(TASK PROMPT) Take the listing below and print exactly the lines starting at the line containing "## Project information" and ending at the line containing "susceptible to attacks.", both ends included, and no others.

RECORDS PROVIDED below:

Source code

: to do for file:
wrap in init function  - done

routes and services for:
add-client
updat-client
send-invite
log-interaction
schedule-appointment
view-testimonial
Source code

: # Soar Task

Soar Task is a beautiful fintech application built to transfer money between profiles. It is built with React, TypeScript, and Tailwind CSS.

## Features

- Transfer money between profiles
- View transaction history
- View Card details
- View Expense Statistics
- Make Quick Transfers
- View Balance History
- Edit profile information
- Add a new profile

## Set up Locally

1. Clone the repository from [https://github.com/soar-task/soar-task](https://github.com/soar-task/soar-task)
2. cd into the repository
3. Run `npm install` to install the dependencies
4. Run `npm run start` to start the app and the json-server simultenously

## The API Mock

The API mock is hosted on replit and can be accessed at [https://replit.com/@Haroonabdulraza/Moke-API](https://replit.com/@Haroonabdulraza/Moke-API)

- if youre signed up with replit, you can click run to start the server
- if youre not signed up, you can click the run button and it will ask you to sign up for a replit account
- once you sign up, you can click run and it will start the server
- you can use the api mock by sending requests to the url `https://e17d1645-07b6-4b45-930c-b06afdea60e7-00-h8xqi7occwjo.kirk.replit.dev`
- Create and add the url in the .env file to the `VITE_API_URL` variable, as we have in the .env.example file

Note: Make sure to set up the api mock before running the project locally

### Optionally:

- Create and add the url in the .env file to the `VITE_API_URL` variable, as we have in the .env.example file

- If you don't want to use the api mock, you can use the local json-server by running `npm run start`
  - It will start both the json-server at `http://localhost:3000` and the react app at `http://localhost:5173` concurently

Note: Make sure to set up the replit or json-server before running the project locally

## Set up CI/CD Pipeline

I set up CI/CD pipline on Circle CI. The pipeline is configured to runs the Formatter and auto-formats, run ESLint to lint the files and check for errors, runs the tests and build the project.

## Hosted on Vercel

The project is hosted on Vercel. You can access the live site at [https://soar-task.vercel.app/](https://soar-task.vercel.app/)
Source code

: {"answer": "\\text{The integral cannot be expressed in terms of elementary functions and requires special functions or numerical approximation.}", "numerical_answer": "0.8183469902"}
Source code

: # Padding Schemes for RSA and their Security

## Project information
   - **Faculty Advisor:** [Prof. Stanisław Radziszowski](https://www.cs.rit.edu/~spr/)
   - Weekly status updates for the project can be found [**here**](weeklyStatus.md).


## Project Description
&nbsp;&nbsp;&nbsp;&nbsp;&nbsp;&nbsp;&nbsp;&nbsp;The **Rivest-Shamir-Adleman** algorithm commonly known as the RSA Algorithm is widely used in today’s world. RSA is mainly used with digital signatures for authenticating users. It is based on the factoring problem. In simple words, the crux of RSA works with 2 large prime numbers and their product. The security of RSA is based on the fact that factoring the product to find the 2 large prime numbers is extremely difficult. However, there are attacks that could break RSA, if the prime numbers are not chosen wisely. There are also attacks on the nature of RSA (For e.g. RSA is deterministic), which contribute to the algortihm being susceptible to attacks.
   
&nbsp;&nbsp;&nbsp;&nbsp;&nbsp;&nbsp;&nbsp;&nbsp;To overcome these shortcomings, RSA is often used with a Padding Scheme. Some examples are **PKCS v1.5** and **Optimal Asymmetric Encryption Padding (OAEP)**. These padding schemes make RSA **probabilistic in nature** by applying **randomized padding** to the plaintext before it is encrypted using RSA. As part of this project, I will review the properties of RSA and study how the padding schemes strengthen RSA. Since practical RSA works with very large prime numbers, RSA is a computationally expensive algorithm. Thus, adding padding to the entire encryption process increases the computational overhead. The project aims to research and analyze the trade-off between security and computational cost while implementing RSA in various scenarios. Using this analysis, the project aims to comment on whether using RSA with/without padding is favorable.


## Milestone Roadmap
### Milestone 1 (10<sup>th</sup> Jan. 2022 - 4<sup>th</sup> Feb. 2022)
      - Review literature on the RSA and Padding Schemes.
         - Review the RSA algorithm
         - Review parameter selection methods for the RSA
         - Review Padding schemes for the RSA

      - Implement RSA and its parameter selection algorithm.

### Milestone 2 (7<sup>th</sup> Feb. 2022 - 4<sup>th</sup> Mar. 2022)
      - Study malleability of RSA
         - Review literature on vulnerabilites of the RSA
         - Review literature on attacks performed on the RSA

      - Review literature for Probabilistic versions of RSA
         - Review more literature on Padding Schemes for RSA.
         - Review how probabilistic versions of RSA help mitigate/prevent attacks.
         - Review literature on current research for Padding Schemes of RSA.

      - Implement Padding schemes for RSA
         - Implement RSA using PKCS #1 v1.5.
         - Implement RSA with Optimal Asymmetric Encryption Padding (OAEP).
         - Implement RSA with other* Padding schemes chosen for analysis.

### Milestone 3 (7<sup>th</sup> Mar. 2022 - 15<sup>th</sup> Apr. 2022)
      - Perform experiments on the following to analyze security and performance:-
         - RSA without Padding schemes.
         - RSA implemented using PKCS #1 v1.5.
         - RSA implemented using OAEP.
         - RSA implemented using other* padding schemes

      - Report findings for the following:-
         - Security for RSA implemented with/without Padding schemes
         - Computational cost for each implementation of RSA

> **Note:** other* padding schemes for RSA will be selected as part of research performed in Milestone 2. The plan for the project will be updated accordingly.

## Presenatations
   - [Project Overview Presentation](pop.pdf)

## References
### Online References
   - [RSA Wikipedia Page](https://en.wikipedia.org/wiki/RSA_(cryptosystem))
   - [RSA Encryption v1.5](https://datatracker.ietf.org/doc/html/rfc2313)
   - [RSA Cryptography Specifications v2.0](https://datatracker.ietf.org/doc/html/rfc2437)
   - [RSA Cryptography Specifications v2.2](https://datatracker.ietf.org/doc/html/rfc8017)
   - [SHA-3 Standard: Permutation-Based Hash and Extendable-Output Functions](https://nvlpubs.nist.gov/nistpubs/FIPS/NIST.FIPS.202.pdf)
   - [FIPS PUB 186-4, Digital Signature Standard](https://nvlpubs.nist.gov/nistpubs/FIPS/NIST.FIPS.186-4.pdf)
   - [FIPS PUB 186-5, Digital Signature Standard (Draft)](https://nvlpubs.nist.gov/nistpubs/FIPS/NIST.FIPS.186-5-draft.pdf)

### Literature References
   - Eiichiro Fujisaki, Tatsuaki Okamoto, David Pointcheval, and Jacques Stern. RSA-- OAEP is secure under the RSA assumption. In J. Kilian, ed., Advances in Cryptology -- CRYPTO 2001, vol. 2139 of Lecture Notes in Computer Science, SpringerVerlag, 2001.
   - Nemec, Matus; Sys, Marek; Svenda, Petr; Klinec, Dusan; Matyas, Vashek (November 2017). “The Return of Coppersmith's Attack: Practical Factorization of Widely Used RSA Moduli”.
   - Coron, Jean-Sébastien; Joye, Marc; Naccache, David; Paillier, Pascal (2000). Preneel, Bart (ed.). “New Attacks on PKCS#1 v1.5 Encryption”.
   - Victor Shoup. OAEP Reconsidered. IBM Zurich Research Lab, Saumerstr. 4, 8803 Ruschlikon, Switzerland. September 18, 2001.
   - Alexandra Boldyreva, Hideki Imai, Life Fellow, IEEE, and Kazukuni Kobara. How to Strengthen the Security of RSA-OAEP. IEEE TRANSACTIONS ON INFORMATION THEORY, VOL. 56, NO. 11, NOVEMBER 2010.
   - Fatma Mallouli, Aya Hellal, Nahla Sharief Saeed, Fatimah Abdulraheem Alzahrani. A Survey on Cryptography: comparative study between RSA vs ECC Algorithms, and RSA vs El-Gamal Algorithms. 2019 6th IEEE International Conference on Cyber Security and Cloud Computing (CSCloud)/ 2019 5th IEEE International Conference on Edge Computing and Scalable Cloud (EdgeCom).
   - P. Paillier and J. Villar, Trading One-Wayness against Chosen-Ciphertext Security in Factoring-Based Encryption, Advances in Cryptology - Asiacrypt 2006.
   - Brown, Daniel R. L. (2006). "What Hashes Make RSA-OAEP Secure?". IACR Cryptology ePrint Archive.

End of RECORDS PROVIDED.

(RESPONSE BELOW)
## Project information
   - **Faculty Advisor:** [Prof. Stanisław Radziszowski](https://www.cs.rit.edu/~spr/)
   - Weekly status updates for the project can be found [**here**](weeklyStatus.md).


## Project Description
&nbsp;&nbsp;&nbsp;&nbsp;&nbsp;&nbsp;&nbsp;&nbsp;The **Rivest-Shamir-Adleman** algorithm commonly known as the RSA Algorithm is widely used in today’s world. RSA is mainly used with digital signatures for authenticating users. It is based on the factoring problem. In simple words, the crux of RSA works with 2 large prime numbers and their product. The security of RSA is based on the fact that factoring the product to find the 2 large prime numbers is extremely difficult. However, there are attacks that could break RSA, if the prime numbers are not chosen wisely. There are also attacks on the nature of RSA (For e.g. RSA is deterministic), which contribute to the algortihm being susceptible to attacks.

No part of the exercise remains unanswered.